Channa Bateta (Chickpeas with Potato)

This recipe comes from Yasmin Alibhai-Brown’s book, The Settler’s Cookbook– a memoir of love, migration and food.

Born in Uganda, Yasmin Alibhai-Brown is of East-Indian descent. Her book shares the stories of East-Indians in Uganda, along with the foods and recipes that accompanied these experiences. From celebrating birthdays and marriages, to the lunches of railway workers, it is a vivid compilation of East-Indians’ lives in Uganda.

To provide context for these personal experiences, Alibhai-Brown discusses the collective histories of East-Indian Ugandans. Answering questions like, “How did Indians end up in Uganda?” she talks about being an ethnic minority in a British colony during the 19th and 20th centuries, as well as the impacts of East-Indians on the physical, social, and economic fabric of their country.
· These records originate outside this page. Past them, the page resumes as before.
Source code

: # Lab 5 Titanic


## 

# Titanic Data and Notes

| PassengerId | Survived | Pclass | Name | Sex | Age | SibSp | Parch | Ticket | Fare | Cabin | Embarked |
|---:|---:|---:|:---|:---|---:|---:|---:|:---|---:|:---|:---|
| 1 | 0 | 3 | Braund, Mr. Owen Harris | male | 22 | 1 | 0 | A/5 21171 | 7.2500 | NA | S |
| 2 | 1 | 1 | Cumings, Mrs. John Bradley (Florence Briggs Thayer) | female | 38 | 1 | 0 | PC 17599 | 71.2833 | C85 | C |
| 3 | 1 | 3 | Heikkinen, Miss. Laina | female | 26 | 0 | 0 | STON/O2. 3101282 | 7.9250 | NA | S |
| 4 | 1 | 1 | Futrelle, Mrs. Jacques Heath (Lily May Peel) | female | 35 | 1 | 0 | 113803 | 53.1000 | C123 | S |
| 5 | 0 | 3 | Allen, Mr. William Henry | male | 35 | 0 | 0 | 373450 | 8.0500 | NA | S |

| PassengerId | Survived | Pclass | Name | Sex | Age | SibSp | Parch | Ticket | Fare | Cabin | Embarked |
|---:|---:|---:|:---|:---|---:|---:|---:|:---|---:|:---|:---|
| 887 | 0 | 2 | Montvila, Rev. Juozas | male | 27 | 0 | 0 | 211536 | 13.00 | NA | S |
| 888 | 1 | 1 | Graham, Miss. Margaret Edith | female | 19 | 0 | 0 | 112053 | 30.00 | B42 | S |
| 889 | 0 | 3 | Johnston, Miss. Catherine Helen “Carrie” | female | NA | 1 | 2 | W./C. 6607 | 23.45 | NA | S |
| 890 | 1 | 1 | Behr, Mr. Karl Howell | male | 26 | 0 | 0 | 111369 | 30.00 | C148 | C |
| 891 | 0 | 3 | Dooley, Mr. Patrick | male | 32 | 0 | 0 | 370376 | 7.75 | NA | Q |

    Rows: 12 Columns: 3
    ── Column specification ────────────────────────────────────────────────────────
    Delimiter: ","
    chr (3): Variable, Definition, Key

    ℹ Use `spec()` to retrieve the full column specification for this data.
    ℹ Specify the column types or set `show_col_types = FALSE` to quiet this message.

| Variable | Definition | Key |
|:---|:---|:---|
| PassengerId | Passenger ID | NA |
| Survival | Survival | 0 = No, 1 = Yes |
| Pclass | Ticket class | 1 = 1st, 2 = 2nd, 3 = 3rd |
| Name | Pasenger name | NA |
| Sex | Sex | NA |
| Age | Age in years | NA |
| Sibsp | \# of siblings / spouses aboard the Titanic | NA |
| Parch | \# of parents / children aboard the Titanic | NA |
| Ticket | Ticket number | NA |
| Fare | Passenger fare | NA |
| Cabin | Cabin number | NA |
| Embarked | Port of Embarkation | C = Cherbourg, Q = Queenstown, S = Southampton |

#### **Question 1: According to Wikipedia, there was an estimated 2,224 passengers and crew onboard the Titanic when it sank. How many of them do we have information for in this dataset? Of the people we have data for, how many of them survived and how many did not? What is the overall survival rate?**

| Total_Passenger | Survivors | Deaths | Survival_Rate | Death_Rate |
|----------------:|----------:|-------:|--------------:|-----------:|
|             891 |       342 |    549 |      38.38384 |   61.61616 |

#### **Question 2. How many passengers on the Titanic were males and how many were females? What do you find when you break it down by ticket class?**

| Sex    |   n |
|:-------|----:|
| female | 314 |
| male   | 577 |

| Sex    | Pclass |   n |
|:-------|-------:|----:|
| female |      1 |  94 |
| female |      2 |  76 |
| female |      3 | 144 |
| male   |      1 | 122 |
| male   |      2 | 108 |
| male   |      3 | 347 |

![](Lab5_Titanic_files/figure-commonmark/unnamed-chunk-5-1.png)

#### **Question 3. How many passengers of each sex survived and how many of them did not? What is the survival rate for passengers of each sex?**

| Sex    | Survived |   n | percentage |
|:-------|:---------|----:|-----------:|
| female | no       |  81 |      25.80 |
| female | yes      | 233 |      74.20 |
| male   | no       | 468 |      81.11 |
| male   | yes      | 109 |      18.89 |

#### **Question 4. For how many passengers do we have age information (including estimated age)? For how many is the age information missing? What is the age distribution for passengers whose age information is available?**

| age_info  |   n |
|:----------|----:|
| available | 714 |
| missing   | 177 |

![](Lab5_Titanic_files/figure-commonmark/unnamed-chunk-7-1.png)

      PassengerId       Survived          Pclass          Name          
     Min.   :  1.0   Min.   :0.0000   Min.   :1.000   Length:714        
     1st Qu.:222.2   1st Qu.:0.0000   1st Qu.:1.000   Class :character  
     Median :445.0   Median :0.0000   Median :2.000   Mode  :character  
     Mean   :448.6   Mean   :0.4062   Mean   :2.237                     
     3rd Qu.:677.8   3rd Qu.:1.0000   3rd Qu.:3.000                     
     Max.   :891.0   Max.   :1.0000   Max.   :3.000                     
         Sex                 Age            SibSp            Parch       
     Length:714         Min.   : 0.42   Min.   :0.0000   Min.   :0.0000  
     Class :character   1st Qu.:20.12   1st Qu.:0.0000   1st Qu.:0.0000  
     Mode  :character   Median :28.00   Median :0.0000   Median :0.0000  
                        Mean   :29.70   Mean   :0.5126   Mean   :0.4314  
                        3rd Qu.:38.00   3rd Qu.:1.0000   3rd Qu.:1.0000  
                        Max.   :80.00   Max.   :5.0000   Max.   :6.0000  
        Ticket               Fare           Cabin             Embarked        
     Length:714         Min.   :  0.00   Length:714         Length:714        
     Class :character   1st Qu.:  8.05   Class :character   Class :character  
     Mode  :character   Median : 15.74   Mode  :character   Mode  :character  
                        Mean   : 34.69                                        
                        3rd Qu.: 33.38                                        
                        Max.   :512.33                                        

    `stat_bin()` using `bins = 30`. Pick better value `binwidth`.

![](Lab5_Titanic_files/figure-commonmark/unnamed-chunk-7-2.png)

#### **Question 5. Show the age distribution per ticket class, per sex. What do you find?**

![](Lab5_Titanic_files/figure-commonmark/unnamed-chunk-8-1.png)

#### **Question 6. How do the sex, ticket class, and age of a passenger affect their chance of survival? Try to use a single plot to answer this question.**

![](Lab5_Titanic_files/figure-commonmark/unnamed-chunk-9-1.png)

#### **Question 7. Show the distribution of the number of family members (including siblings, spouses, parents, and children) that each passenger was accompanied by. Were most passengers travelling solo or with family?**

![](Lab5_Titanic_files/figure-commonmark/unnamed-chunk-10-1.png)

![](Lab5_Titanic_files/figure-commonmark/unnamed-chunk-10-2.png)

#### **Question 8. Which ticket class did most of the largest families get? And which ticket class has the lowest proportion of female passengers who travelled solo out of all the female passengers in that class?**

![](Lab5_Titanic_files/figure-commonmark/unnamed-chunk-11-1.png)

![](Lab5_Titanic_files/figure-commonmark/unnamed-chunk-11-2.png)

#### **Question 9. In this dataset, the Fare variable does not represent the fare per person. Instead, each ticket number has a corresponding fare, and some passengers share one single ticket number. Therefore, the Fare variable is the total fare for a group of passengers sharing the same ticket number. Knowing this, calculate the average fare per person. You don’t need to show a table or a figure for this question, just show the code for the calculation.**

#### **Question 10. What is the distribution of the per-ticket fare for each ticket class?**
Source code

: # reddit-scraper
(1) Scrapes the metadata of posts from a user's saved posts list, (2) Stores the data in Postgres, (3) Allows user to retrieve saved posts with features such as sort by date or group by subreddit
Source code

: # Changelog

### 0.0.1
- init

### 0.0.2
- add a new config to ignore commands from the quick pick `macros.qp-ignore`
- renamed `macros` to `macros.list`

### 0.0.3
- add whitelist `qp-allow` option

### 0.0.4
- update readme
Being an immigrant to a colonized land myself, I felt a certain connection to the author. As I read the book, it became clear to me that that we shared the belief that food is more than just food– it’s culture, it’s comfort, it’s connection to the past, present, and future. It’s amazing how much a bowl of chickpeas and potatoes can say if we listen.

Chickpeas with potatoesSome recipes in this book are a fusion of Indian and Ugandan cuisines. However, I think this dish stayed true to its Indian roots. The tamarind and date paste provides a sweet and sour backdrop and the chili gives just enough heat to warm you up on a cold day. The garnish on top is Bombay mix, a salty, sour, and spicy mixture of fried peas, peanuts, lentils, and chickpea flour noodles typically eaten as a snack, or as part of a meal. I got mine from the Real Canadian Superstore in Vancouver. 

Masi’s Channa Babeta

From: The Settler’s Cookbook– a memoir of love, migration and food by Yasmin Alibhai-Brown

Serves 6

Ingredients

  • 3 tins chickpeas
  • 2 tbsp dried tamarind
  • ½ tsp turmeric
  • 1 large dried red chili
  • 2 tbsp oil
  • 1 tsp black mustard seeds
  • 1 lb potatoes
  • 6 dried dates
  • Red chili powder to taste
  • 2 tsp channa flour (besan– chickpea flour)
  • ½ tsp sugar

Method

  1. Pour boiling water over dates and tamarind, and soak overnight.
  2. Heat oil in a pan with whole chili and mustard seeds until they crackle.
  3. Add turmeric and chili powder and cook for a minute, stirring all the time.
  4. Add 1 pint of water and salt to taste. Bring to a boil.
  5. Now add diced potatoes and cook until nearly soft.
  6. Chuck in chickpeas and simmer.
  7. Meanwhile crush tamarind and dates with your fingers, then strain into the pot with the sugar.
  8. Stir the besan into a little water to make a paste, then stir into the simmering pot to thicken the mixture a little.
  9. Cook for another five minutes.
  10. Serve in bowls topped with Bombay Mix if you like

Chickpeas with potato

Coconut Chickpea Curry

Some things in life are beyond description, like the shades of sky at sunset, smell of air after rain, or my first taste of coconut cream. Thicker than coconut milk, coconut cream is sensual, luxurious, and deeply satisfying.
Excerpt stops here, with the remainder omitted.